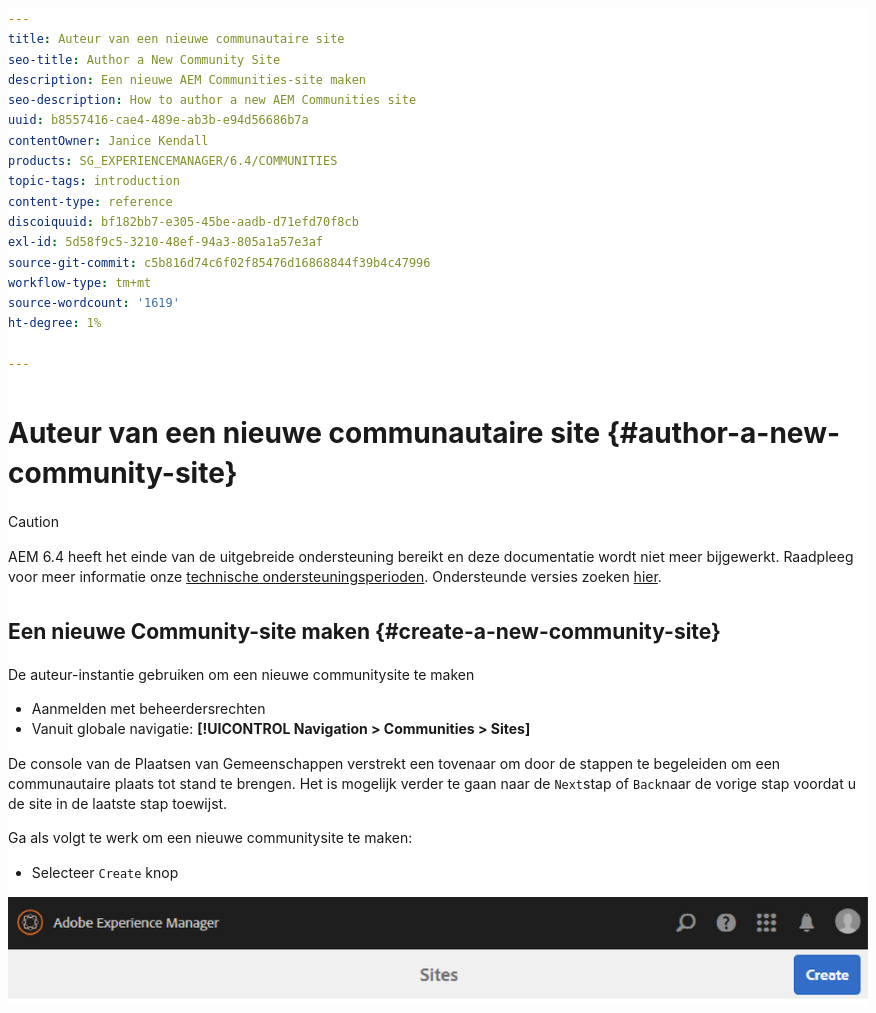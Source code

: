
 ```yaml
---
title: Auteur van een nieuwe communautaire site
seo-title: Author a New Community Site
description: Een nieuwe AEM Communities-site maken
seo-description: How to author a new AEM Communities site
uuid: b8557416-cae4-489e-ab3b-e94d56686b7a
contentOwner: Janice Kendall
products: SG_EXPERIENCEMANAGER/6.4/COMMUNITIES
topic-tags: introduction
content-type: reference
discoiquuid: bf182bb7-e305-45be-aadb-d71efd70f8cb
exl-id: 5d58f9c5-3210-48ef-94a3-805a1a57e3af
source-git-commit: c5b816d74c6f02f85476d16868844f39b4c47996
workflow-type: tm+mt
source-wordcount: '1619'
ht-degree: 1%

---
```


# Auteur van een nieuwe communautaire site {#author-a-new-community-site}

>[!CAUTION]
>
>AEM 6.4 heeft het einde van de uitgebreide ondersteuning bereikt en deze documentatie wordt niet meer bijgewerkt. Raadpleeg voor meer informatie onze [technische ondersteuningsperioden](https://helpx.adobe.com/support/programs/eol-matrix.html). Ondersteunde versies zoeken [hier](https://experienceleague.adobe.com/docs/).

## Een nieuwe Community-site maken {#create-a-new-community-site}

De auteur-instantie gebruiken om een nieuwe communitysite te maken

* Aanmelden met beheerdersrechten
* Vanuit globale navigatie: **[!UICONTROL Navigation > Communities > Sites]**

De console van de Plaatsen van Gemeenschappen verstrekt een tovenaar om door de stappen te begeleiden om een communautaire plaats tot stand te brengen. Het is mogelijk verder te gaan naar de `Next`stap of `Back`naar de vorige stap voordat u de site in de laatste stap toewijst.

Ga als volgt te werk om een nieuwe communitysite te maken:

* Selecteer `Create` knop

![createcommunitysite](assets/createcommunitysite.png)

**WHAT THIS TASK INVOLVES**. The answer must be a word-for-word copy of all the entries, containing no pictures.

**PROBLEM SOLUTION**.
Source code

:
 ```yaml
---
title: Auteur van een nieuwe communautaire site
seo-title: Author a New Community Site
description: Een nieuwe AEM Communities-site maken
seo-description: How to author a new AEM Communities site
uuid: b8557416-cae4-489e-ab3b-e94d56686b7a
contentOwner: Janice Kendall
products: SG_EXPERIENCEMANAGER/6.4/COMMUNITIES
topic-tags: introduction
content-type: reference
discoiquuid: bf182bb7-e305-45be-aadb-d71efd70f8cb
exl-id: 5d58f9c5-3210-48ef-94a3-805a1a57e3af
source-git-commit: c5b816d74c6f02f85476d16868844f39b4c47996
workflow-type: tm+mt
source-wordcount: '1619'
ht-degree: 1%

---
```


# Auteur van een nieuwe communautaire site {#author-a-new-community-site}

>[!CAUTION]
>
>AEM 6.4 heeft het einde van de uitgebreide ondersteuning bereikt en deze documentatie wordt niet meer bijgewerkt. Raadpleeg voor meer informatie onze [technische ondersteuningsperioden](https://helpx.adobe.com/support/programs/eol-matrix.html). Ondersteunde versies zoeken [hier](https://experienceleague.adobe.com/docs/).

## Een nieuwe Community-site maken {#create-a-new-community-site}

De auteur-instantie gebruiken om een nieuwe communitysite te maken

* Aanmelden met beheerdersrechten
* Vanuit globale navigatie: **[!UICONTROL Navigation > Communities > Sites]**

De console van de Plaatsen van Gemeenschappen verstrekt een tovenaar om door de stappen te begeleiden om een communautaire plaats tot stand te brengen. Het is mogelijk verder te gaan naar de `Next`stap of `Back`naar de vorige stap voordat u de site in de laatste stap toewijst.

Ga als volgt te werk om een nieuwe communitysite te maken:

* Selecteer `Create` knop

![createcommunitysite](assets/createcommunitysite.png)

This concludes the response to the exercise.